━━━ EXERCISE INPUTS

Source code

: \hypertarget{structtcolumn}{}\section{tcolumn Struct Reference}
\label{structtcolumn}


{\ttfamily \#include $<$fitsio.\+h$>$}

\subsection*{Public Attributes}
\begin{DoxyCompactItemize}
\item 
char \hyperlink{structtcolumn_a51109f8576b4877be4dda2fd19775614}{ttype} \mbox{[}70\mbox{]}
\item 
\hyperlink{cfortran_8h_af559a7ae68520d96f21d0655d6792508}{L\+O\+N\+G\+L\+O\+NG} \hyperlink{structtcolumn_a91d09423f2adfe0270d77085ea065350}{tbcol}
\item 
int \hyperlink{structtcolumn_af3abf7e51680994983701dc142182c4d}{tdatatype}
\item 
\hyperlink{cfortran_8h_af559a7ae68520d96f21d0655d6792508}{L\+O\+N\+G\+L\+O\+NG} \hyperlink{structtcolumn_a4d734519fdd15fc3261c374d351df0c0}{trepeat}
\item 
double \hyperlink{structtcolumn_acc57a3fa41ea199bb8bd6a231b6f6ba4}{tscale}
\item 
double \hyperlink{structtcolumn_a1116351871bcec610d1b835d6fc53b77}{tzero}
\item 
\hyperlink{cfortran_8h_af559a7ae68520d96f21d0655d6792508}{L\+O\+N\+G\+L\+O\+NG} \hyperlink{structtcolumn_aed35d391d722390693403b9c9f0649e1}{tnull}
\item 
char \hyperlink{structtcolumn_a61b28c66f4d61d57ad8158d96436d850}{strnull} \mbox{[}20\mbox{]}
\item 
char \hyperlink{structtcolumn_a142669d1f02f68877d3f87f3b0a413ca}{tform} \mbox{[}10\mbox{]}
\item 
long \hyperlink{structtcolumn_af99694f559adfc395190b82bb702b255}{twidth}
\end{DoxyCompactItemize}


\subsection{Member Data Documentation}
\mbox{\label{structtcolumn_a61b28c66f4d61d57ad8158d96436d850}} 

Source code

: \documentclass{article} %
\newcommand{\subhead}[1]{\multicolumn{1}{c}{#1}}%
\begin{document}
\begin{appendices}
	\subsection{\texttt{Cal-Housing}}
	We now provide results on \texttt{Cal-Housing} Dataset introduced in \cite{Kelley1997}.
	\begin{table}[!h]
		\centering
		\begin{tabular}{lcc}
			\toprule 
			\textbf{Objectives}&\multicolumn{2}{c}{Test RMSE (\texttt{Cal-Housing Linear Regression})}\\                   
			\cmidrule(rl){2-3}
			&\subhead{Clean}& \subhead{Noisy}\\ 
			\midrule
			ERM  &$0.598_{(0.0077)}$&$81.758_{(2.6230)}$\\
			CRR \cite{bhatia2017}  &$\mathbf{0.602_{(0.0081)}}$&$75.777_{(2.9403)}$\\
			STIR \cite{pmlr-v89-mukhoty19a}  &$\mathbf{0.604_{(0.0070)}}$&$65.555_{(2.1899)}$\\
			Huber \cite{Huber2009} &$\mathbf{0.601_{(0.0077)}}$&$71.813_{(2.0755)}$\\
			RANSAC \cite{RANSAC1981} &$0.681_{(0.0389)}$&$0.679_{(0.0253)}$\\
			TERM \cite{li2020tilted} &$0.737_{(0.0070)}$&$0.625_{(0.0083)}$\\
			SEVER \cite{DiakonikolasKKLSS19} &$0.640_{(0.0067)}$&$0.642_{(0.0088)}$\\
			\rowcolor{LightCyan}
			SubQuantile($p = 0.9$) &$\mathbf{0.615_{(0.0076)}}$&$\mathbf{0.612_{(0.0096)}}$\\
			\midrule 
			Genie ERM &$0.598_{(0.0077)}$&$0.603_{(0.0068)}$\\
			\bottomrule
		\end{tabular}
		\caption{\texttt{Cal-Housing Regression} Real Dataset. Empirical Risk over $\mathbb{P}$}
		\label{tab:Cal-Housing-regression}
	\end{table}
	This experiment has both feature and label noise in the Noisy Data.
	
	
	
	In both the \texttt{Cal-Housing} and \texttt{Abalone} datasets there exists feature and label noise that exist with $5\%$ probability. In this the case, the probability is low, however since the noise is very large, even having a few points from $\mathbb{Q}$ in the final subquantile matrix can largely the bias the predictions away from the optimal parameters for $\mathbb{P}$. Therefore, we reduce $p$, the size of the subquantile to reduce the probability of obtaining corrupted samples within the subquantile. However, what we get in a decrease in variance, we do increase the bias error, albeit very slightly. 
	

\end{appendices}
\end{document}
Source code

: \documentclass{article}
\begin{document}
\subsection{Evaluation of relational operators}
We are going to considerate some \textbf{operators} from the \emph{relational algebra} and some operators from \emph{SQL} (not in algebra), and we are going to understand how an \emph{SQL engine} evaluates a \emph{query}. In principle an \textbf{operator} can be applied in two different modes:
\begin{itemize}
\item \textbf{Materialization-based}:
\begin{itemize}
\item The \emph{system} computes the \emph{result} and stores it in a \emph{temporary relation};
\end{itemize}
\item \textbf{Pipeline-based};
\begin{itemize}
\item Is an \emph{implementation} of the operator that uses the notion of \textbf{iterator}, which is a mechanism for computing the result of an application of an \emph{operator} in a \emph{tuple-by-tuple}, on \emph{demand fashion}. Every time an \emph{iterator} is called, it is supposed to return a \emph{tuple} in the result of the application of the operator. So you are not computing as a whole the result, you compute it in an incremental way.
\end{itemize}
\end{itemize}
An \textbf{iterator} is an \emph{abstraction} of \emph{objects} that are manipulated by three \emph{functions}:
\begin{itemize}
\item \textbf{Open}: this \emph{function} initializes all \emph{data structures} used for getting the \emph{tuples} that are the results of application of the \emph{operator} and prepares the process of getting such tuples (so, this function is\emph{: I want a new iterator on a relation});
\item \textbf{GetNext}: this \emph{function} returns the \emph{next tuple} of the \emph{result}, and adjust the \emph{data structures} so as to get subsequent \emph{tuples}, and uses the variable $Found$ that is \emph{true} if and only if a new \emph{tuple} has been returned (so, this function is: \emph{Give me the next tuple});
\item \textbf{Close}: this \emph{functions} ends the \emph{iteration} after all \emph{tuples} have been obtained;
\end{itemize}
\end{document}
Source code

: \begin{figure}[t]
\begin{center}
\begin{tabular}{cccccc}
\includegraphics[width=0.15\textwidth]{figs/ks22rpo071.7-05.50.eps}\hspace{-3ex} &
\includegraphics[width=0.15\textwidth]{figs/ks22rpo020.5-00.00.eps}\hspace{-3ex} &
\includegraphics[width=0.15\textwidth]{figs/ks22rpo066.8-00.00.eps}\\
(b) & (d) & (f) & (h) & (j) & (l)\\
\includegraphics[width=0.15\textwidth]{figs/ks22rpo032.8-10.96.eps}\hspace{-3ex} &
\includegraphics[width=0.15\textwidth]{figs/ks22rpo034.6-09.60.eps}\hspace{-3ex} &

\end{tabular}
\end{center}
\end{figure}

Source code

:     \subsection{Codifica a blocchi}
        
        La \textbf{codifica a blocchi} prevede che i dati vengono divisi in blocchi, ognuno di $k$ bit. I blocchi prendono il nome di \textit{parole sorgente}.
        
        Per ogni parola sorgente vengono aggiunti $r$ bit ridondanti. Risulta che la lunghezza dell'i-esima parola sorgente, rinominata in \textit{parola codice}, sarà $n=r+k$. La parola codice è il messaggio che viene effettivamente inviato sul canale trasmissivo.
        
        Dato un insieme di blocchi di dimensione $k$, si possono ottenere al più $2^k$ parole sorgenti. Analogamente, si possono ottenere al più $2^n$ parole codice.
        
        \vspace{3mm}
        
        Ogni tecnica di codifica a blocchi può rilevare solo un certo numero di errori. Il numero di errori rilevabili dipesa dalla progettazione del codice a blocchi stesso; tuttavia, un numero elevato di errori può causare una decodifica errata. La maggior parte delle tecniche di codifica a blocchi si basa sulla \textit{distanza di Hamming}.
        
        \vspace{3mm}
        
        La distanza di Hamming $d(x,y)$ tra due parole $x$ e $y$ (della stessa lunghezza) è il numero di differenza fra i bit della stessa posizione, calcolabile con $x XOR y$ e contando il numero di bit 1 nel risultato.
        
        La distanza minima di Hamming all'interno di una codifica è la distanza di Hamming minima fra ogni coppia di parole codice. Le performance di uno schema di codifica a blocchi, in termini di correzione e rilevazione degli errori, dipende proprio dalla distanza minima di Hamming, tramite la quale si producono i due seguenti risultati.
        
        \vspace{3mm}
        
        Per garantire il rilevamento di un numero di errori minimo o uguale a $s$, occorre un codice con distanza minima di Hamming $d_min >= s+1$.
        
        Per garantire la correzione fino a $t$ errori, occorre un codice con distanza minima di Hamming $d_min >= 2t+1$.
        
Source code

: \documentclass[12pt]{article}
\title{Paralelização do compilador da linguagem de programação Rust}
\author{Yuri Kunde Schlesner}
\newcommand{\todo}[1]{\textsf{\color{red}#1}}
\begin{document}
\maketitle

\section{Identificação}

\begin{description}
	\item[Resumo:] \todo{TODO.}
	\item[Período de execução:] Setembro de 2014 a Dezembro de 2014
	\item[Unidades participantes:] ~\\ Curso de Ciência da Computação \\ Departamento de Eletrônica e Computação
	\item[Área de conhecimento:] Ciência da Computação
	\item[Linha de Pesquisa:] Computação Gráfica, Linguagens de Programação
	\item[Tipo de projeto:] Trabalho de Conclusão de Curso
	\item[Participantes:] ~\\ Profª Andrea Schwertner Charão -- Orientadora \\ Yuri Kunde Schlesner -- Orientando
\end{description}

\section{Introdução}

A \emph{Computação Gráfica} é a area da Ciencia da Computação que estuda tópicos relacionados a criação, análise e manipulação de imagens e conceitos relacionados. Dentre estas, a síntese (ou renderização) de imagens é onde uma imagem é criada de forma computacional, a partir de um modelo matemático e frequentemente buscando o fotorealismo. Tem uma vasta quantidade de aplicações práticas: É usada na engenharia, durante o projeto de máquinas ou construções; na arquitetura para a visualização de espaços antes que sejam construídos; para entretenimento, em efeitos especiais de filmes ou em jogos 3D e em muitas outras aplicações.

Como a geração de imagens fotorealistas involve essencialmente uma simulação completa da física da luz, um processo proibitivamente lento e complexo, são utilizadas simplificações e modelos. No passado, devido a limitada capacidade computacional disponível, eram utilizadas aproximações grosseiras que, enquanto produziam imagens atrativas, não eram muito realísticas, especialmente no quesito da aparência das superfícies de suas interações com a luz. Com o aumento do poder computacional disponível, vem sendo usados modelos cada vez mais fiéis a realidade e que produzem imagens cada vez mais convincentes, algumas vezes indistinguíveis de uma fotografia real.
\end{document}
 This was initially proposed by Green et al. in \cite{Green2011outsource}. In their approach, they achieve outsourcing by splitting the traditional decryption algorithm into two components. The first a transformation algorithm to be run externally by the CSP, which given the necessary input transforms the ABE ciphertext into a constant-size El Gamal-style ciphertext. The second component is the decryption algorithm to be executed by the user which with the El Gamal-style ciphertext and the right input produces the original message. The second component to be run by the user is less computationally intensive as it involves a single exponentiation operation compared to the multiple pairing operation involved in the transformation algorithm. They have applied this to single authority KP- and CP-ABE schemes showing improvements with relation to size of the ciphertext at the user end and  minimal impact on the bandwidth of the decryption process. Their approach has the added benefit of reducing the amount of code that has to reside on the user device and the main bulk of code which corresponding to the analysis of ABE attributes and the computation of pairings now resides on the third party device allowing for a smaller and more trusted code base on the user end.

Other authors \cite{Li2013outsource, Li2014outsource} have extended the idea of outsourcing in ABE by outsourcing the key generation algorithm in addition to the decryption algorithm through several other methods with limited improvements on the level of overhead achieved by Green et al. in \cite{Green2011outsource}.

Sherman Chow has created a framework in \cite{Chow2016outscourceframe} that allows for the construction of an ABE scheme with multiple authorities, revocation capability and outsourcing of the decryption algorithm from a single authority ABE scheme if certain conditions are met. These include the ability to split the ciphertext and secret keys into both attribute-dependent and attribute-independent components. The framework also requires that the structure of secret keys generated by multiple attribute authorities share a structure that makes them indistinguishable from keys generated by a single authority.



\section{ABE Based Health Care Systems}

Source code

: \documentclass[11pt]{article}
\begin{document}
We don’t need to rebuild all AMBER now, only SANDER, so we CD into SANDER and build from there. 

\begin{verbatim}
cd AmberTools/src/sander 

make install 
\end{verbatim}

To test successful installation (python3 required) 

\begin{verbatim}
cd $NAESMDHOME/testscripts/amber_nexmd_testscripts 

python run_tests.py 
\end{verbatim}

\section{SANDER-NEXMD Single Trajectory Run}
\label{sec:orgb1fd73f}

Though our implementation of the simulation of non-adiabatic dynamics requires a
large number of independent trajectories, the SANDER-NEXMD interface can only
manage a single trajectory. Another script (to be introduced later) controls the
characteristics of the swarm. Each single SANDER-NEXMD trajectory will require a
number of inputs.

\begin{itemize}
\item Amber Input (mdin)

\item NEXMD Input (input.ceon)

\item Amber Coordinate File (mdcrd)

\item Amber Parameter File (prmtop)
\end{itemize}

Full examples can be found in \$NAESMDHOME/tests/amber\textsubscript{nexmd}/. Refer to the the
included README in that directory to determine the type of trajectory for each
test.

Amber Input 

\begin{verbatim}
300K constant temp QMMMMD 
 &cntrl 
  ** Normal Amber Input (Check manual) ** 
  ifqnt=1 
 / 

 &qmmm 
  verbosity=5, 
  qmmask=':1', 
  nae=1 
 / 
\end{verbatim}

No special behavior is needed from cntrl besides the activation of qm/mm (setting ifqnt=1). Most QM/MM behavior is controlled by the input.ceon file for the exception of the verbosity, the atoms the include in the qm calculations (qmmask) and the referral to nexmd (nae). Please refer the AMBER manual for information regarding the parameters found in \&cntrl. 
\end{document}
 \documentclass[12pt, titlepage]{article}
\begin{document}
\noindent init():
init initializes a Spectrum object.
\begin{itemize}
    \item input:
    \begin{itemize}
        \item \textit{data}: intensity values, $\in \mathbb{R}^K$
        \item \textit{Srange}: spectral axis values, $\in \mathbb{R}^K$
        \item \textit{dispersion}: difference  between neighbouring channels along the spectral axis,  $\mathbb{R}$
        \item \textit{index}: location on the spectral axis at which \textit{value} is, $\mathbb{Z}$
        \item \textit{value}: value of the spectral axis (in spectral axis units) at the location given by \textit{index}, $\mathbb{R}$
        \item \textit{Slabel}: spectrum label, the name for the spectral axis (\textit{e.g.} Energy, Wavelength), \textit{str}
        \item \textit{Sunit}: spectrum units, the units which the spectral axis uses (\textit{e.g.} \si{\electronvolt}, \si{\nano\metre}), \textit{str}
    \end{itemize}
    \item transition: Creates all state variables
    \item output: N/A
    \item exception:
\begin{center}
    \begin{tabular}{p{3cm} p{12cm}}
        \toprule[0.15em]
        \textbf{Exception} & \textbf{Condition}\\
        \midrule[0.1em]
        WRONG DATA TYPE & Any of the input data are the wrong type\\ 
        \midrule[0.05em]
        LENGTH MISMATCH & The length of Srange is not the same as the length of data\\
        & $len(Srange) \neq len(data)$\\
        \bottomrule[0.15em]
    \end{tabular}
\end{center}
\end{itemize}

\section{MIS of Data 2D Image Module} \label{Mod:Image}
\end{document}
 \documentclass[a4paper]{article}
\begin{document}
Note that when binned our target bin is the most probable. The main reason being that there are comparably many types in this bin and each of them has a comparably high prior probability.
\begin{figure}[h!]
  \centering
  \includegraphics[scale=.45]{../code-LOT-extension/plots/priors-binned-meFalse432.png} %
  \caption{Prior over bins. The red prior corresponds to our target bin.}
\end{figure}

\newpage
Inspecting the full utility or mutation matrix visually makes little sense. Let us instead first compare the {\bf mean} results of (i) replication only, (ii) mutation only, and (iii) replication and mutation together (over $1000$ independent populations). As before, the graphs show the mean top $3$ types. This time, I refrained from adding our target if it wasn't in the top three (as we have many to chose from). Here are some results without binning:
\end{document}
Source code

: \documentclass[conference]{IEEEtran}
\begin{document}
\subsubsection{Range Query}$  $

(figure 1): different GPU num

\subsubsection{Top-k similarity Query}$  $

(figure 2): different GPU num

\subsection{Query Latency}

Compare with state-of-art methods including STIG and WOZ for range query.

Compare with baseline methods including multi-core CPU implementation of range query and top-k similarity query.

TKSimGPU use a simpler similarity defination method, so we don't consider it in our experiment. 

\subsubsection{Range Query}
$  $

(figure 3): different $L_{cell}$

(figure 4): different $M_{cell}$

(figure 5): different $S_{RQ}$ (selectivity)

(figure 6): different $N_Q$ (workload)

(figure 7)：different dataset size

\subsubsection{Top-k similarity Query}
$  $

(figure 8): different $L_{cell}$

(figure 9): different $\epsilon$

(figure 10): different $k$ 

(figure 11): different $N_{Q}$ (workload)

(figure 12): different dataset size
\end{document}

━━━━━━

▸ **TASK INSTRUCTIONS**:
Return exactly the lines in the records above, beginning with the one that holds "(figure 8): different" and ending with the last.

▸ **TASK OUTPUT**:
(figure 8): different $L_{cell}$

(figure 9): different $\epsilon$

(figure 10): different $k$ 

(figure 11): different $N_{Q}$ (workload)

(figure 12): different dataset size
\end{document}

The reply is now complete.